My teacher, Ms. Frost, and I and my fellow classmates are conducting a lab known as the EcoBottle Lab. The objective is to build and observe a land and water ecosystem, the water ecosystem including a fish, while testing the water in the bottle and doing observations. Each week we would untape the top bottle from the bottom one and perform each water test including dissolved oxygen, pH, Ammonia, Nitrite, Nitrate, and the temperature. Sadly, the fish in many of the students’ bottles had died. However, my partner and I’s fish lasted three weeks. As soon as each of our fish had died we would be informed to take the corpse of the fish out and to not allow it to decompose because this would then create the water to have lower oxygen levels or in other words be less pure for the next fishes. This process will later be continued for 5 weeks total.
This led to me thinking on a larger scale. If fish are dyeing this easily in a controlled area, how are the fish in larger bodies of water such as lakes, rivers, and especially the ocean survive? Out in these ecosystems there are even more variables, or factors, that can lead fish to die. Including, even the smallest things, such as pollution that people tend to throw in these bodies of water. These items, such as plastic bags people used in a picnic, or a plastic bottle, anything that does not belong in these ecosystems but somehow end up in it, can end up in the mouths of fish and any other organism that is able to reach it and choke them.
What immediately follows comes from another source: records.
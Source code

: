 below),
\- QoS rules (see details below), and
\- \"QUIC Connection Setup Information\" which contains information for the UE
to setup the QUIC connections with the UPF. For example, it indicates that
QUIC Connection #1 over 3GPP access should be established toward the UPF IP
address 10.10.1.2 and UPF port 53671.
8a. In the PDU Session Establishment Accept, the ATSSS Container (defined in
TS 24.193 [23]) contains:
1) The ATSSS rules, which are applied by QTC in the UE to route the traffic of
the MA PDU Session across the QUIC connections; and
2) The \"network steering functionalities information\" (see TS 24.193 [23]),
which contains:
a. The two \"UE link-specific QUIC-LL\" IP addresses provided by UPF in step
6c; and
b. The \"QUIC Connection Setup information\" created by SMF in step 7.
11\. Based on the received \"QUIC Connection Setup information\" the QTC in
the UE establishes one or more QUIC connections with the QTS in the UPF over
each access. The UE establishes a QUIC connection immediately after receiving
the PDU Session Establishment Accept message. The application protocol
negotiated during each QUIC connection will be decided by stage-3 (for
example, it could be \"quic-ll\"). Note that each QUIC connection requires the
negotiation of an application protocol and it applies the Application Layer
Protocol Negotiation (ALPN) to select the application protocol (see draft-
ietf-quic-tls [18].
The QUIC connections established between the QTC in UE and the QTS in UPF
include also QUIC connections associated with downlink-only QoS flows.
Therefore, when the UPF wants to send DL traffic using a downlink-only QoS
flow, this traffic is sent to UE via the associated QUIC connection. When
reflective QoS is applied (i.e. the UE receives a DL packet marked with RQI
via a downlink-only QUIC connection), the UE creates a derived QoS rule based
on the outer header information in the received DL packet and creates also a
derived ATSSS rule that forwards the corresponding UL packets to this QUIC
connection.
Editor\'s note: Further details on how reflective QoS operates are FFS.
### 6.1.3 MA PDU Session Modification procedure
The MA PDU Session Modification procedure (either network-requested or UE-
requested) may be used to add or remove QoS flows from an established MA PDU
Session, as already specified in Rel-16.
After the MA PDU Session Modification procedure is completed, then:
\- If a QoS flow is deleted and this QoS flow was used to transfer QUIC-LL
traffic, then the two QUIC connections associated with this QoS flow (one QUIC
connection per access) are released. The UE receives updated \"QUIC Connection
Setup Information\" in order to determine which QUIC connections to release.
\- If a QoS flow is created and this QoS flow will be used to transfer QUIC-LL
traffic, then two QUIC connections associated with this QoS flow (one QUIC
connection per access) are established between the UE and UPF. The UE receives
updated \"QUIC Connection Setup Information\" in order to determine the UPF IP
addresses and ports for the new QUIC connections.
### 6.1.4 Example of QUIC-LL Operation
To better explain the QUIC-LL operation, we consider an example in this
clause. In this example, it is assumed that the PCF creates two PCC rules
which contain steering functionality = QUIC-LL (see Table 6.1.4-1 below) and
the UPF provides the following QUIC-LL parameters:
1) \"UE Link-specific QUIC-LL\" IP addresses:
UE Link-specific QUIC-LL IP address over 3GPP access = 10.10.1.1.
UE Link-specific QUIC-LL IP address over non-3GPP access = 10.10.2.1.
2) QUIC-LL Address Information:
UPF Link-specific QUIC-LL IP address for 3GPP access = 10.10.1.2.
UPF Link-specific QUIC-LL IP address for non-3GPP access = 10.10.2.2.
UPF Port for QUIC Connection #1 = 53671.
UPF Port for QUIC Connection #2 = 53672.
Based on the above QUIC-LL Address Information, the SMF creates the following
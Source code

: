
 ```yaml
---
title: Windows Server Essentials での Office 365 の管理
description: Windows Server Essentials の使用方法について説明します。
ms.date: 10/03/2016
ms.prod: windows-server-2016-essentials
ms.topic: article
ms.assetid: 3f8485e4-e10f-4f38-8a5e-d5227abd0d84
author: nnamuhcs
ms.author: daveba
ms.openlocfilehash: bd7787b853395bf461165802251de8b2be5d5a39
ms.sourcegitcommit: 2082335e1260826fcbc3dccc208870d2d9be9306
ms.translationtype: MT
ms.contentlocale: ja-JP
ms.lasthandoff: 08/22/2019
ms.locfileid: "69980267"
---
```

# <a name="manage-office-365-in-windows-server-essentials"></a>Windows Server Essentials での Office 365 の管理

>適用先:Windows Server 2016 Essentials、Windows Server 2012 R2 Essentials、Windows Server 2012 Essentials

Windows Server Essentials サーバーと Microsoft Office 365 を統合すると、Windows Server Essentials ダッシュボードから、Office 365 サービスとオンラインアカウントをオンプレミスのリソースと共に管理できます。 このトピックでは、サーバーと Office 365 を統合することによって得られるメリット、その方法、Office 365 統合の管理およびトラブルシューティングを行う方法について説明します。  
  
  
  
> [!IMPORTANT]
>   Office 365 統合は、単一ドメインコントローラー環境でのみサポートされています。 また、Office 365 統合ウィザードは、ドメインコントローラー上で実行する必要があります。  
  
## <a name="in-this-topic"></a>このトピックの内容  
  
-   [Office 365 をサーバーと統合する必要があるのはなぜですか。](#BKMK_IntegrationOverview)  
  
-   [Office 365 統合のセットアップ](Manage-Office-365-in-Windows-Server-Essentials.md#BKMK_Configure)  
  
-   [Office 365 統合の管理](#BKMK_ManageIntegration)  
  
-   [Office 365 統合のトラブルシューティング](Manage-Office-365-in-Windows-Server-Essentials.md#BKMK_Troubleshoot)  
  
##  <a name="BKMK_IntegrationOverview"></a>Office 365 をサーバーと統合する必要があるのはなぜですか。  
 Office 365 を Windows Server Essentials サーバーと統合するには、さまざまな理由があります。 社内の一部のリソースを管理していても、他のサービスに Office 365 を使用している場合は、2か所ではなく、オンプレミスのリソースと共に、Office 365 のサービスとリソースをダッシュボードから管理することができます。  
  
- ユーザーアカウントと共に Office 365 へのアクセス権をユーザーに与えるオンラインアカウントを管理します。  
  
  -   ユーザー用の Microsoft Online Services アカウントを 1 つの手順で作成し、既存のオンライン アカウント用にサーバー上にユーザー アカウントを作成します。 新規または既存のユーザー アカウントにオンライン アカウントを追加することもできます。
This is just more and more factors on top of the already preexisting natural causes.
I decided that there has to be something I can do to help even the slightest bit. My girlfriend, Emily, happens to be taking the same class as me, Advanced Placement Environmental Science, and even have the same teacher, Ms. Frost, but, sadly, she has class three periods after I do. However, each of our classes are doing the same lab. It’s been four weeks and most of the students’ fish have also died but not hers. One could say it’s just her natural instinct. I introduced an idea to her that I had come up with one day right after my fish had died. We could combine a date while helping the environment at the same time.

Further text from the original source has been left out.